WORK REQUEST » From the records below, transcribe exactly the lines that begin at the line with "## DevDependencies" and end at the line with "vote_count: number;", both included.

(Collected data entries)
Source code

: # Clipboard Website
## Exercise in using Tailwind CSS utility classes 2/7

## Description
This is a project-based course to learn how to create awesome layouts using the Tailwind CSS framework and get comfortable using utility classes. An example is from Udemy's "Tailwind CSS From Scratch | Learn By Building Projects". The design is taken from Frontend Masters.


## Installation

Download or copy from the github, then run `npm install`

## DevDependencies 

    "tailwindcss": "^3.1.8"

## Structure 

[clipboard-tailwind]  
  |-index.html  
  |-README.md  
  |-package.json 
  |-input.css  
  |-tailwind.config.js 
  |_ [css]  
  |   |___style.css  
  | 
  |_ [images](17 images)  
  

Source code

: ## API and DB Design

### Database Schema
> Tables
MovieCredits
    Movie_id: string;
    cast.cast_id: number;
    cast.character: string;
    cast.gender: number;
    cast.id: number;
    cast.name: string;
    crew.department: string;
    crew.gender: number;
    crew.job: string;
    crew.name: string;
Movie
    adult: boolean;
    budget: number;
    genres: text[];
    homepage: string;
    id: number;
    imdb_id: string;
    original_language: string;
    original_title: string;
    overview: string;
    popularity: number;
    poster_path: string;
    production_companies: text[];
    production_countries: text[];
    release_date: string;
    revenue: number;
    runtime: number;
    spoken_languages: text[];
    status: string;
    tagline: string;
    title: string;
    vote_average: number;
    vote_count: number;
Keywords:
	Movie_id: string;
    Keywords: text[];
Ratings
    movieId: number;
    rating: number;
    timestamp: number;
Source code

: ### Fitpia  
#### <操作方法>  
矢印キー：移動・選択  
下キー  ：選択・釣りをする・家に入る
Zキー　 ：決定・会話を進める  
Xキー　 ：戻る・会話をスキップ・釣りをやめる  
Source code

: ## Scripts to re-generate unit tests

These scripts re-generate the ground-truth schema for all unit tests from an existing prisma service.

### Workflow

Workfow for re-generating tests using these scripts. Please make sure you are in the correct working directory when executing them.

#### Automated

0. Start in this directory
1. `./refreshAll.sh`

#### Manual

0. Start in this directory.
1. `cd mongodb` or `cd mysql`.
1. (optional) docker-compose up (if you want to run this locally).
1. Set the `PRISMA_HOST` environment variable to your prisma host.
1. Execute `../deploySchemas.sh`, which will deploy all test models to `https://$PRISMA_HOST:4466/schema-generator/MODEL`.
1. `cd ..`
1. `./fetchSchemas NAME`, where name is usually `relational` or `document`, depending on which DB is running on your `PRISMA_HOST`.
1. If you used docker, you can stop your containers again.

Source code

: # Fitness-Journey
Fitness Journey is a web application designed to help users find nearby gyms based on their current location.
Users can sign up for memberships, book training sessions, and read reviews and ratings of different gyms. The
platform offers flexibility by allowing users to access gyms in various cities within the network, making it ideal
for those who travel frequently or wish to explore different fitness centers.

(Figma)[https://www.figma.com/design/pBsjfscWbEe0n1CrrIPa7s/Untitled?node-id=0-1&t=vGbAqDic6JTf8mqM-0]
...
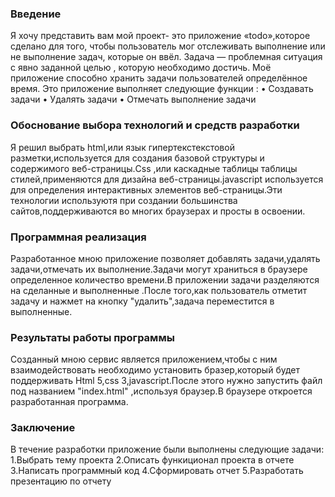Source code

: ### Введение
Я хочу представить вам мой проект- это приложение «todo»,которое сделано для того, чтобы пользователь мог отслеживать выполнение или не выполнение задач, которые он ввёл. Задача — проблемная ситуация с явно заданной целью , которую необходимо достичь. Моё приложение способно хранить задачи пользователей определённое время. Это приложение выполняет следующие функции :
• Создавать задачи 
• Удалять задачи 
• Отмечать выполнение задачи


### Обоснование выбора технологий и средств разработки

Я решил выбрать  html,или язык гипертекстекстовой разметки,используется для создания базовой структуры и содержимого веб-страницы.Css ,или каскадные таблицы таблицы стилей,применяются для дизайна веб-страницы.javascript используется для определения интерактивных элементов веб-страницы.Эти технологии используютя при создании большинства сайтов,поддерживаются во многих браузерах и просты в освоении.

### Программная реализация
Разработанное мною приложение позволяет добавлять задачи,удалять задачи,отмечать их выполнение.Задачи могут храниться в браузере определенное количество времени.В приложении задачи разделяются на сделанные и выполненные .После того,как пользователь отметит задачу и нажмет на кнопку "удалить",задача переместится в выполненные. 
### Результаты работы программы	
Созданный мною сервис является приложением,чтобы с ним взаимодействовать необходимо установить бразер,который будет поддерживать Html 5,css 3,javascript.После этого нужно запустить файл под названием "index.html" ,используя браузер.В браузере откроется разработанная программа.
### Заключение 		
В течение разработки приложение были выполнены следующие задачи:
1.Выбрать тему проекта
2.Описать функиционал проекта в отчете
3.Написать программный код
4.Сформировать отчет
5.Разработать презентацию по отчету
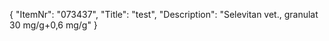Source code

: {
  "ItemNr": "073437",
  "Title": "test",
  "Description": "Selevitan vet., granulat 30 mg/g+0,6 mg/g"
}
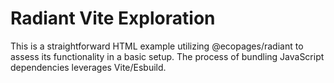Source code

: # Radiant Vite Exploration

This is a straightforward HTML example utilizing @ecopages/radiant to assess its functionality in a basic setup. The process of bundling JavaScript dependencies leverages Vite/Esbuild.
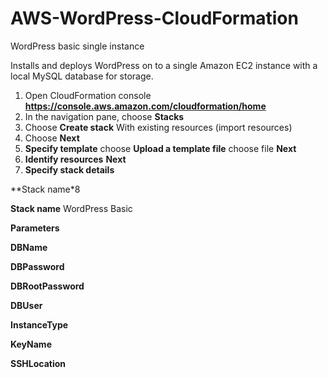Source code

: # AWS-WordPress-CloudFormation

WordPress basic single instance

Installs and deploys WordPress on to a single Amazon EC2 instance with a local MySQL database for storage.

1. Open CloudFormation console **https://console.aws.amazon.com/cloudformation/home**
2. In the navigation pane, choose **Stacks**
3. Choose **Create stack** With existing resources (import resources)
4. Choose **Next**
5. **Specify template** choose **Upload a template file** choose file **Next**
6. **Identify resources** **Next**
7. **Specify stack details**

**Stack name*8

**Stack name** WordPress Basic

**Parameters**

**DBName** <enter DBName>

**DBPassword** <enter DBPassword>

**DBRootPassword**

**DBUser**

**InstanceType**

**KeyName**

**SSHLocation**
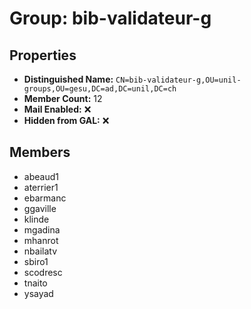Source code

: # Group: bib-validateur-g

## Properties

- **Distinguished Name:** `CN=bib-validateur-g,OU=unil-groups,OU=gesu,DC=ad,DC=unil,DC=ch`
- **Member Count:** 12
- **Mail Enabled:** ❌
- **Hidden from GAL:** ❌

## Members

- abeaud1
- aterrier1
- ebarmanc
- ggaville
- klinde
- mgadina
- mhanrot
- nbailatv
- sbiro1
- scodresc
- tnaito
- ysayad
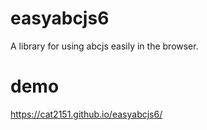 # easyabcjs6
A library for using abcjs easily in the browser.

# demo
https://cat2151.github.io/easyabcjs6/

TASK SOLUTION »
## DevDependencies 

    "tailwindcss": "^3.1.8"

## Structure 

[clipboard-tailwind]  
  |-index.html  
  |-README.md  
  |-package.json 
  |-input.css  
  |-tailwind.config.js 
  |_ [css]  
  |   |___style.css  
  | 
  |_ [images](17 images)  
  

Source code

: ## API and DB Design

### Database Schema
> Tables
MovieCredits
    Movie_id: string;
    cast.cast_id: number;
    cast.character: string;
    cast.gender: number;
    cast.id: number;
    cast.name: string;
    crew.department: string;
    crew.gender: number;
    crew.job: string;
    crew.name: string;
Movie
    adult: boolean;
    budget: number;
    genres: text[];
    homepage: string;
    id: number;
    imdb_id: string;
    original_language: string;
    original_title: string;
    overview: string;
    popularity: number;
    poster_path: string;
    production_companies: text[];
    production_countries: text[];
    release_date: string;
    revenue: number;
    runtime: number;
    spoken_languages: text[];
    status: string;
    tagline: string;
    title: string;
    vote_average: number;
    vote_count: number;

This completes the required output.